### Exercise directions
Transcribe the lines from the start of the data below through the line with "which using fewer", word for word and nothing more.

### Record extracts
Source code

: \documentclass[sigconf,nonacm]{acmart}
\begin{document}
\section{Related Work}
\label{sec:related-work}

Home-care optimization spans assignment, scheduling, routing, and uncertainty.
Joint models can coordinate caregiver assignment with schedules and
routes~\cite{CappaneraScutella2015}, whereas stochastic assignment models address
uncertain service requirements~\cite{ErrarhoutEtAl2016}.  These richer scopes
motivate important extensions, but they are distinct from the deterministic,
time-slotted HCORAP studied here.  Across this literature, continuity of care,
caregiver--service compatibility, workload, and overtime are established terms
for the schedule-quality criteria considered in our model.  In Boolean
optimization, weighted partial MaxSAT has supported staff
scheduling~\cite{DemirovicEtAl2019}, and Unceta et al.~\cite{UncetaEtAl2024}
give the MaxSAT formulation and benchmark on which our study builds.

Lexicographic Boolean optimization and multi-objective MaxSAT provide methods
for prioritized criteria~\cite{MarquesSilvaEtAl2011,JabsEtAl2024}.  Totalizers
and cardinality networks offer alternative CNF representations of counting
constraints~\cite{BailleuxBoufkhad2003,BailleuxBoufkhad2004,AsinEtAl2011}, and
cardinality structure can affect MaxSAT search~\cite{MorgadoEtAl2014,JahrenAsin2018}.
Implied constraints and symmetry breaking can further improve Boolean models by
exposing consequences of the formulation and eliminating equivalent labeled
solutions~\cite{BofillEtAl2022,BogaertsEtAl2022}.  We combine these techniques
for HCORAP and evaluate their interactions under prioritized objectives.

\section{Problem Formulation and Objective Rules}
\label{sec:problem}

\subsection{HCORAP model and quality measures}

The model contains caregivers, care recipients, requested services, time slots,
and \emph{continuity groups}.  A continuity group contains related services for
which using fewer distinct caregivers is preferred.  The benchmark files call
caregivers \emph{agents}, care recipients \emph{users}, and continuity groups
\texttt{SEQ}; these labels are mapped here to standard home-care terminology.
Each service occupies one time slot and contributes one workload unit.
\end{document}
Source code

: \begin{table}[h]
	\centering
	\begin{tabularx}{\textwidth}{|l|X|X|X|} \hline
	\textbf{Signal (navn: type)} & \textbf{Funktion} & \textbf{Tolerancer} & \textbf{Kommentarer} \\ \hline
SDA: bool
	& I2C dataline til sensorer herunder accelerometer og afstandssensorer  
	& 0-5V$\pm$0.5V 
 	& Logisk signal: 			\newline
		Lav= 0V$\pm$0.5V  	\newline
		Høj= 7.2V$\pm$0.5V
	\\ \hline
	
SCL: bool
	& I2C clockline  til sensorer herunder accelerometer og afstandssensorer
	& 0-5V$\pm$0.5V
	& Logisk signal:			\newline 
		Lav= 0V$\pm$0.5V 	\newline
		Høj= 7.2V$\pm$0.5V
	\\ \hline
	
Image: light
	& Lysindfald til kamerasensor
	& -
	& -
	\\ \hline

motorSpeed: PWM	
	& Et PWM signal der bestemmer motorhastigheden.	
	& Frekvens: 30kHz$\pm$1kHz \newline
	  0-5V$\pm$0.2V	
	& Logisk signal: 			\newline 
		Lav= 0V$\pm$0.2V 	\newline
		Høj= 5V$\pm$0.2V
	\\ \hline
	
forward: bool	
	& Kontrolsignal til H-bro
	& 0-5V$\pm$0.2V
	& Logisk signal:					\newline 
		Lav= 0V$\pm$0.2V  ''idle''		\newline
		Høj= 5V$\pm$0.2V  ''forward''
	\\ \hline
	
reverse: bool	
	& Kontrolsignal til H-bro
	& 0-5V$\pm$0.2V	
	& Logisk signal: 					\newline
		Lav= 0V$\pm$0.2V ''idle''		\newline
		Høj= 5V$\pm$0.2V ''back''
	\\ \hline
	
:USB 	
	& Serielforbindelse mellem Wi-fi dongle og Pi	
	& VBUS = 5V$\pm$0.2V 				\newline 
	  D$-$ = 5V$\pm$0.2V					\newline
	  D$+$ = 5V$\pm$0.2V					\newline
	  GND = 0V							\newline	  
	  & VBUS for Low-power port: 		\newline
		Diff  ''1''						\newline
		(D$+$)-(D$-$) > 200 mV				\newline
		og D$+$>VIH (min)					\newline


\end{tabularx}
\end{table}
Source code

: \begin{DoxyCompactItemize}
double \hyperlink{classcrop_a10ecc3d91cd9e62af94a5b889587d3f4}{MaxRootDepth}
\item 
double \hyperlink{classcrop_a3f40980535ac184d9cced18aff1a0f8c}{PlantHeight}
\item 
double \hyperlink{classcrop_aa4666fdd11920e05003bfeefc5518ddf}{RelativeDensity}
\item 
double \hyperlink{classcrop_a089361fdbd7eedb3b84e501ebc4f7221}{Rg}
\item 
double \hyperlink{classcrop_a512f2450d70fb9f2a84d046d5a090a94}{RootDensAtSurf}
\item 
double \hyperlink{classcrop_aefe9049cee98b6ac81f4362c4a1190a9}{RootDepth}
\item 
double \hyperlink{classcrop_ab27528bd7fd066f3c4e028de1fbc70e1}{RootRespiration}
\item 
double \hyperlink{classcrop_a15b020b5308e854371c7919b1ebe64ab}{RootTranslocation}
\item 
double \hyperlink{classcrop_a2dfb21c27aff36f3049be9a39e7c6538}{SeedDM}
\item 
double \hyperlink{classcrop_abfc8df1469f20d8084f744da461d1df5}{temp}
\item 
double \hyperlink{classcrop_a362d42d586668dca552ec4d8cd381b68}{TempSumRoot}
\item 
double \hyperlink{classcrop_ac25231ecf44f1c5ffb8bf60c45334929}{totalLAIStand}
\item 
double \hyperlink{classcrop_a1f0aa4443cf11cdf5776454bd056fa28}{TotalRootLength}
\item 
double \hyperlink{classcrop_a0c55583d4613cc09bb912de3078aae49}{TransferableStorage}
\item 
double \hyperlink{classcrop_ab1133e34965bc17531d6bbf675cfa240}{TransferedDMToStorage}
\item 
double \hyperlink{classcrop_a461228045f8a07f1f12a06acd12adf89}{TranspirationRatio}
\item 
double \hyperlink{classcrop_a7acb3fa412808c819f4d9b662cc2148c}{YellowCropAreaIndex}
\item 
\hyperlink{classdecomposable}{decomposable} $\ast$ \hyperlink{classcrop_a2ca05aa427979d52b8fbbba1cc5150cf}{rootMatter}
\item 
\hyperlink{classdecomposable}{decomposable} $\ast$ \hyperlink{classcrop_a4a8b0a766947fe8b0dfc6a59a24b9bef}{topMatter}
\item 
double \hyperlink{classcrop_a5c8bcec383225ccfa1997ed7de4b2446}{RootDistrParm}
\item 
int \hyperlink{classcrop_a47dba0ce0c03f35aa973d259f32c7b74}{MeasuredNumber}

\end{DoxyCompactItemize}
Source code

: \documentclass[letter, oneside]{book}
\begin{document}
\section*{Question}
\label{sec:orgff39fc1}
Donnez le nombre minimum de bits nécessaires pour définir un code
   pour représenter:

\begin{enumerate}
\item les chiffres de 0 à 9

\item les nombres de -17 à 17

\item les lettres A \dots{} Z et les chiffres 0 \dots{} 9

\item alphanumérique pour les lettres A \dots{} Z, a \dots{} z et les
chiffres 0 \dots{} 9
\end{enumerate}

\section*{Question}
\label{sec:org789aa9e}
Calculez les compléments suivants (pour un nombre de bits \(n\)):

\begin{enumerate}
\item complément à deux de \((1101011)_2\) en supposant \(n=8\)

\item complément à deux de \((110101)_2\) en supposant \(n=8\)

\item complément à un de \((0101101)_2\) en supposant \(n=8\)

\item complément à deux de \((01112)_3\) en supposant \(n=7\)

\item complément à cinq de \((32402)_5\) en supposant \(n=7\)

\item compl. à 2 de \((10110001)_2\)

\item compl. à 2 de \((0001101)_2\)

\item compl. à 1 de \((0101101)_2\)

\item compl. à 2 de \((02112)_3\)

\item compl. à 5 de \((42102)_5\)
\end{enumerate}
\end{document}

### Solution to the exercise
Source code

: \documentclass[sigconf,nonacm]{acmart}
\begin{document}
\section{Related Work}
\label{sec:related-work}

Home-care optimization spans assignment, scheduling, routing, and uncertainty.
Joint models can coordinate caregiver assignment with schedules and
routes~\cite{CappaneraScutella2015}, whereas stochastic assignment models address
uncertain service requirements~\cite{ErrarhoutEtAl2016}.  These richer scopes
motivate important extensions, but they are distinct from the deterministic,
time-slotted HCORAP studied here.  Across this literature, continuity of care,
caregiver--service compatibility, workload, and overtime are established terms
for the schedule-quality criteria considered in our model.  In Boolean
optimization, weighted partial MaxSAT has supported staff
scheduling~\cite{DemirovicEtAl2019}, and Unceta et al.~\cite{UncetaEtAl2024}
give the MaxSAT formulation and benchmark on which our study builds.

Lexicographic Boolean optimization and multi-objective MaxSAT provide methods
for prioritized criteria~\cite{MarquesSilvaEtAl2011,JabsEtAl2024}.  Totalizers
and cardinality networks offer alternative CNF representations of counting
constraints~\cite{BailleuxBoufkhad2003,BailleuxBoufkhad2004,AsinEtAl2011}, and
cardinality structure can affect MaxSAT search~\cite{MorgadoEtAl2014,JahrenAsin2018}.
Implied constraints and symmetry breaking can further improve Boolean models by
exposing consequences of the formulation and eliminating equivalent labeled
solutions~\cite{BofillEtAl2022,BogaertsEtAl2022}.  We combine these techniques
for HCORAP and evaluate their interactions under prioritized objectives.

\section{Problem Formulation and Objective Rules}
\label{sec:problem}

\subsection{HCORAP model and quality measures}

The model contains caregivers, care recipients, requested services, time slots,
and \emph{continuity groups}.  A continuity group contains related services for
which using fewer distinct caregivers is preferred.  The benchmark files call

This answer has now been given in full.